# Why 46 tooth thinning shear?



## JDandBigAm

Is 46 tooth thinning shears the only recommendation? I was just curious why Golden groomers use this number of teeth. I'm either going to go with Chris Christensen or Roseline for thinning shears and scissors. Being a beginner, would you groomers out there recommend a short pair of scissors or long? What are the curved scissors for? The dog show circuit will love me this year with my wallet open and smoking from pulling out all the cash!!! Overtime at work is calling me.


----------



## Pointgold

The more teeth, the more hair is removed, but they do it without leaving cut marks - the blending is better. 46 tooth shears cut your grooming time way down. The less teeth, the less hair is removed, but they can leave more marks.

I have always preferred shortys for grooming Goldens. I think they allow more accuracy.


----------



## tintallie

The more teeth a pair of thinning shears have, the less hair it actually removes and would be good for blending from what I can gather. Curved shears are good for getting to those hard to reach places like when you are trimming the fur between the pads to get a nice cat like paw on your Golden.

You can try Needs 'n Desires for show supplies as they are in British Columbia and Idaho and have Canadian and US webstores (http://needsndesires.com). Another store I can think of is The Pet Supply House (http://www.petsupplyhouse.com/index.htm).


----------



## Pointgold

tintallie said:


> The more teeth a pair of thinning shears have, the less hair it actually removes and would be good for blending from what I can gather. Curved shears are good for getting to those hard to reach places like when you are trimming the fur between the pads to get a nice cat like paw on your Golden.
> 
> You can try Needs 'n Desires for show supplies as they are in British Columbia and Idaho and have Canadian and US webstores (http://needsndesires.com).

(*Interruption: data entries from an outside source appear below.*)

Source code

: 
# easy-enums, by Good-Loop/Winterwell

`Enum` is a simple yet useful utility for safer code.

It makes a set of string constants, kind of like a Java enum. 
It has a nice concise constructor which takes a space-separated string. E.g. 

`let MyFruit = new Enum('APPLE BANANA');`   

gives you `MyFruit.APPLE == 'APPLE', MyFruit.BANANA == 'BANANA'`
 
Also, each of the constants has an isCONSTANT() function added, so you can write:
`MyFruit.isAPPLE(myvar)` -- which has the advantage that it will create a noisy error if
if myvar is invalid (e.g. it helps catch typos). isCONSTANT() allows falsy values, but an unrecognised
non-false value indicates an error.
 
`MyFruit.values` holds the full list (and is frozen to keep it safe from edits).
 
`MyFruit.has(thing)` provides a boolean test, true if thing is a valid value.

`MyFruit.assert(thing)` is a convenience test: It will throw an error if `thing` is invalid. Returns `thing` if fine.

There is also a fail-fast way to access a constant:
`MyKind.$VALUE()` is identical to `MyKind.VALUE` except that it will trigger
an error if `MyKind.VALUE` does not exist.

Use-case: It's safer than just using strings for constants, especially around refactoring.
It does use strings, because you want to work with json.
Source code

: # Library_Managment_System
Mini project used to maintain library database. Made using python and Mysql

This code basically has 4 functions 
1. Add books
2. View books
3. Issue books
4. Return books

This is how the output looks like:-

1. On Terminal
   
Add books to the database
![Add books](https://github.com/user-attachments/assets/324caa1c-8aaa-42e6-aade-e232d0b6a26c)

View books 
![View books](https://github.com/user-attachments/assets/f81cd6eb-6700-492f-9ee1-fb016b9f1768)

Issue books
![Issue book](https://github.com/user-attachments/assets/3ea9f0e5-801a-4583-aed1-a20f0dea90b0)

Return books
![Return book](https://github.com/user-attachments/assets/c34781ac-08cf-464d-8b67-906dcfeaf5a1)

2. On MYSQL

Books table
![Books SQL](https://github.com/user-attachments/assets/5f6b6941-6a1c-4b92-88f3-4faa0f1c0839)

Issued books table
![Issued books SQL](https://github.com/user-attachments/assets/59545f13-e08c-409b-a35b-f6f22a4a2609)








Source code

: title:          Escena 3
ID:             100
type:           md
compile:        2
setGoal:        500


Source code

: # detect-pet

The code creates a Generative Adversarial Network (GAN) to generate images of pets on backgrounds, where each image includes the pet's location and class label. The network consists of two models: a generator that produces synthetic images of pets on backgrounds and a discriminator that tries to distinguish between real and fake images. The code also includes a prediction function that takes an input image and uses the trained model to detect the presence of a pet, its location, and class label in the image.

Another store I can think of is The Pet Supply House (http://www.petsupplyhouse.com/index.htm).


 
ACCK! I am dyslexic today. This is correct. More teeth LESS hair. Less teeth MORE hair. 46 tooth shears are wonderful for blending, leaving no marks. With a good pair a two year old could do a decent job!


----------



## Pointgold

Of the two brands that you are considering, I would definately recommend the Chris Christensens. I have the Wave thinner, and just bought Zone straights. LOVE LOVE LOVE them, and I used to be a Geib loyalist.


----------



## Jazz & Jules

How does anyone feel about the Millers Forge - Gold 7 1/2"?


----------



## tintallie

I'm using a pair of Dubl Duck Mercedes 88 straights and they do the job right now. I had a pair of Economy 44-20 46 tooth thinning shears that rusted on me because they were carbon steel and not stainless steel and there was nothing "economy" about their price.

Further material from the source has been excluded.